In your copy of the records, include every word exactly and no pictures.

→ **TASK INPUT**
----------
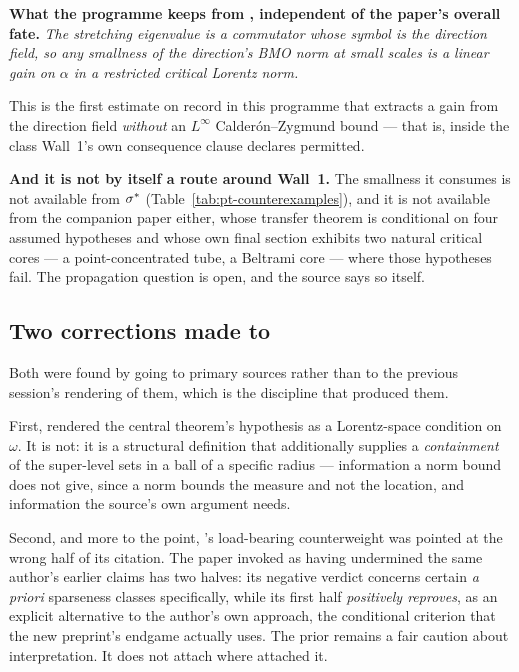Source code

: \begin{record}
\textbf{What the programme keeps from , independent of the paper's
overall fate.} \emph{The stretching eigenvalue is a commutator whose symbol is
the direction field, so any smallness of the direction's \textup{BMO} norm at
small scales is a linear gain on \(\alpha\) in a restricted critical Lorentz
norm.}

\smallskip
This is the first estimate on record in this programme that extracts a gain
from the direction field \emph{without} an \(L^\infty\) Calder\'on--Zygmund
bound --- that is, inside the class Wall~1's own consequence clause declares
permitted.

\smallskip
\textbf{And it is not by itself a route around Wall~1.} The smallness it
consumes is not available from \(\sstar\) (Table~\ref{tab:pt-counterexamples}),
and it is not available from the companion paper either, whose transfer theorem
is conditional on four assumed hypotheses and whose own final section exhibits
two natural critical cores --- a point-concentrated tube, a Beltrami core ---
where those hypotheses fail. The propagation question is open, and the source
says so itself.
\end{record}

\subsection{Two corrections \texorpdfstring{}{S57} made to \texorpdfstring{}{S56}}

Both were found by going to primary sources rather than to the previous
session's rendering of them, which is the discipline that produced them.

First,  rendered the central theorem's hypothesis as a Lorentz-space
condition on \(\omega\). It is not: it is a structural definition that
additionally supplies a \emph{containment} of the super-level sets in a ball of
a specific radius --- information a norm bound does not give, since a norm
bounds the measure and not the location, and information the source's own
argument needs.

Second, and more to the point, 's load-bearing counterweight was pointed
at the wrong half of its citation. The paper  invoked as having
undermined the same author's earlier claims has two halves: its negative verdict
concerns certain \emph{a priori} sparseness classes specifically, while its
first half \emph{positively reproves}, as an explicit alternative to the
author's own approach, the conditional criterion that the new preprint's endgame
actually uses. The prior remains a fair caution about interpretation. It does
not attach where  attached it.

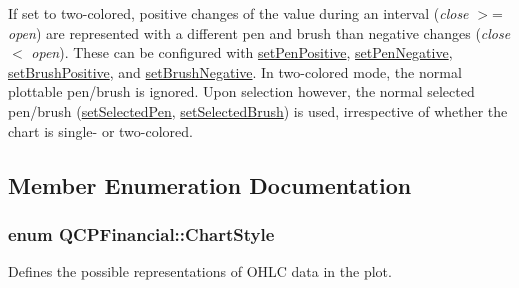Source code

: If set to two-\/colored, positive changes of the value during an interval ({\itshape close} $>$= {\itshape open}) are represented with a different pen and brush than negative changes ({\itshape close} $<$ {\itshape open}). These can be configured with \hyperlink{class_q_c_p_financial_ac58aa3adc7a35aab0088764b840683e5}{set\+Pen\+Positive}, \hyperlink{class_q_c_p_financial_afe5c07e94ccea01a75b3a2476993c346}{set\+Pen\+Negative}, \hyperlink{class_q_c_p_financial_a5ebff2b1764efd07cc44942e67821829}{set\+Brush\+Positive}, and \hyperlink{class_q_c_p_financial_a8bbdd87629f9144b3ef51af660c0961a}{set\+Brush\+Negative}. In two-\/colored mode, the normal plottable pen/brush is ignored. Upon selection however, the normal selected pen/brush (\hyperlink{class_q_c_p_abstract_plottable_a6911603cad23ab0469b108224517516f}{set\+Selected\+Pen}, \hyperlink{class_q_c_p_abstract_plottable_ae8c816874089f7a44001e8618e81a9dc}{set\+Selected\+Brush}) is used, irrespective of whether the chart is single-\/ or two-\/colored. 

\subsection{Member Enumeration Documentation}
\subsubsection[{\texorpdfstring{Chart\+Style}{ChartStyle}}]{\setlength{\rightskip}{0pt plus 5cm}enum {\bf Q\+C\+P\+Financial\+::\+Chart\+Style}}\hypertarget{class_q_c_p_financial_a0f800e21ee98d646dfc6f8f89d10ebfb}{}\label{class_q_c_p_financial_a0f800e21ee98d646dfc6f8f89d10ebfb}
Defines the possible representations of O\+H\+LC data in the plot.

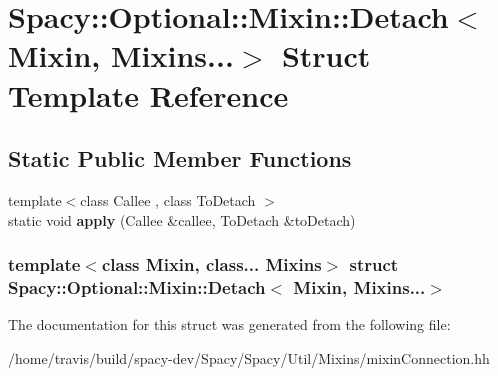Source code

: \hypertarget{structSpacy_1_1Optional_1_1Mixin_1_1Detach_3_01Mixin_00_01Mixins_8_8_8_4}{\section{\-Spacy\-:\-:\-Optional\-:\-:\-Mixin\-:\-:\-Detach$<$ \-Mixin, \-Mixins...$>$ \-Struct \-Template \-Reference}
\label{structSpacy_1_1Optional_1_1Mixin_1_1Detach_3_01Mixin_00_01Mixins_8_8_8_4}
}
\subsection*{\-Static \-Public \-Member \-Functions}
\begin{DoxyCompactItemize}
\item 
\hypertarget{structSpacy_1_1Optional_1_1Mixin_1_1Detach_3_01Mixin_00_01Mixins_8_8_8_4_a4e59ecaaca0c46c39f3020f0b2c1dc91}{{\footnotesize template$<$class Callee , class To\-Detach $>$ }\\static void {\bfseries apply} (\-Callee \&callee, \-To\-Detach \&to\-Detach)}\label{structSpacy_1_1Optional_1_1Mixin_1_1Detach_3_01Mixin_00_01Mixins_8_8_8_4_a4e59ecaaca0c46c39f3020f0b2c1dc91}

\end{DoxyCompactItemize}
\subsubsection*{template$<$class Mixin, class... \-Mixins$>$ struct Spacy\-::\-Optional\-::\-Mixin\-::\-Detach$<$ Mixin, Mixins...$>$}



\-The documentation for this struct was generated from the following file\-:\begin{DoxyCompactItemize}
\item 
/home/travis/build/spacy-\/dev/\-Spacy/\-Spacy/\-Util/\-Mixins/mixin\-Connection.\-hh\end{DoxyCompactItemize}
----------
→ **RESPONSE AREA**
Source code

: \begin{record}
\textbf{What the programme keeps from , independent of the paper's
overall fate.} \emph{The stretching eigenvalue is a commutator whose symbol is
the direction field, so any smallness of the direction's \textup{BMO} norm at
small scales is a linear gain on \(\alpha\) in a restricted critical Lorentz
norm.}

\smallskip
This is the first estimate on record in this programme that extracts a gain
from the direction field \emph{without} an \(L^\infty\) Calder\'on--Zygmund
bound --- that is, inside the class Wall~1's own consequence clause declares
permitted.

\smallskip
\textbf{And it is not by itself a route around Wall~1.} The smallness it
consumes is not available from \(\sstar\) (Table~\ref{tab:pt-counterexamples}),
and it is not available from the companion paper either, whose transfer theorem
is conditional on four assumed hypotheses and whose own final section exhibits
two natural critical cores --- a point-concentrated tube, a Beltrami core ---
where those hypotheses fail. The propagation question is open, and the source
says so itself.
\end{record}

\subsection{Two corrections \texorpdfstring{}{S57} made to \texorpdfstring{}{S56}}

Both were found by going to primary sources rather than to the previous
session's rendering of them, which is the discipline that produced them.

First,  rendered the central theorem's hypothesis as a Lorentz-space
condition on \(\omega\). It is not: it is a structural definition that
additionally supplies a \emph{containment} of the super-level sets in a ball of
a specific radius --- information a norm bound does not give, since a norm
bounds the measure and not the location, and information the source's own
argument needs.

Second, and more to the point, 's load-bearing counterweight was pointed
at the wrong half of its citation. The paper  invoked as having
undermined the same author's earlier claims has two halves: its negative verdict
concerns certain \emph{a priori} sparseness classes specifically, while its
first half \emph{positively reproves}, as an explicit alternative to the
author's own approach, the conditional criterion that the new preprint's endgame
actually uses. The prior remains a fair caution about interpretation. It does
not attach where  attached it.

Source code

: If set to two-\/colored, positive changes of the value during an interval ({\itshape close} $>$= {\itshape open}) are represented with a different pen and brush than negative changes ({\itshape close} $<$ {\itshape open}). These can be configured with \hyperlink{class_q_c_p_financial_ac58aa3adc7a35aab0088764b840683e5}{set\+Pen\+Positive}, \hyperlink{class_q_c_p_financial_afe5c07e94ccea01a75b3a2476993c346}{set\+Pen\+Negative}, \hyperlink{class_q_c_p_financial_a5ebff2b1764efd07cc44942e67821829}{set\+Brush\+Positive}, and \hyperlink{class_q_c_p_financial_a8bbdd87629f9144b3ef51af660c0961a}{set\+Brush\+Negative}. In two-\/colored mode, the normal plottable pen/brush is ignored. Upon selection however, the normal selected pen/brush (\hyperlink{class_q_c_p_abstract_plottable_a6911603cad23ab0469b108224517516f}{set\+Selected\+Pen}, \hyperlink{class_q_c_p_abstract_plottable_ae8c816874089f7a44001e8618e81a9dc}{set\+Selected\+Brush}) is used, irrespective of whether the chart is single-\/ or two-\/colored. 

\subsection{Member Enumeration Documentation}
\subsubsection[{\texorpdfstring{Chart\+Style}{ChartStyle}}]{\setlength{\rightskip}{0pt plus 5cm}enum {\bf Q\+C\+P\+Financial\+::\+Chart\+Style}}\hypertarget{class_q_c_p_financial_a0f800e21ee98d646dfc6f8f89d10ebfb}{}\label{class_q_c_p_financial_a0f800e21ee98d646dfc6f8f89d10ebfb}
Defines the possible representations of O\+H\+LC data in the plot.

Source code

: \hypertarget{structSpacy_1_1Optional_1_1Mixin_1_1Detach_3_01Mixin_00_01Mixins_8_8_8_4}{\section{\-Spacy\-:\-:\-Optional\-:\-:\-Mixin\-:\-:\-Detach$<$ \-Mixin, \-Mixins...$>$ \-Struct \-Template \-Reference}
\label{structSpacy_1_1Optional_1_1Mixin_1_1Detach_3_01Mixin_00_01Mixins_8_8_8_4}
}
\subsection*{\-Static \-Public \-Member \-Functions}
\begin{DoxyCompactItemize}
\item 
\hypertarget{structSpacy_1_1Optional_1_1Mixin_1_1Detach_3_01Mixin_00_01Mixins_8_8_8_4_a4e59ecaaca0c46c39f3020f0b2c1dc91}{{\footnotesize template$<$class Callee , class To\-Detach $>$ }\\static void {\bfseries apply} (\-Callee \&callee, \-To\-Detach \&to\-Detach)}\label{structSpacy_1_1Optional_1_1Mixin_1_1Detach_3_01Mixin_00_01Mixins_8_8_8_4_a4e59ecaaca0c46c39f3020f0b2c1dc91}

\end{DoxyCompactItemize}
\subsubsection*{template$<$class Mixin, class... \-Mixins$>$ struct Spacy\-::\-Optional\-::\-Mixin\-::\-Detach$<$ Mixin, Mixins...$>$}



\-The documentation for this struct was generated from the following file\-:\begin{DoxyCompactItemize}
\item 
/home/travis/build/spacy-\/dev/\-Spacy/\-Spacy/\-Util/\-Mixins/mixin\-Connection.\-hh\end{DoxyCompactItemize}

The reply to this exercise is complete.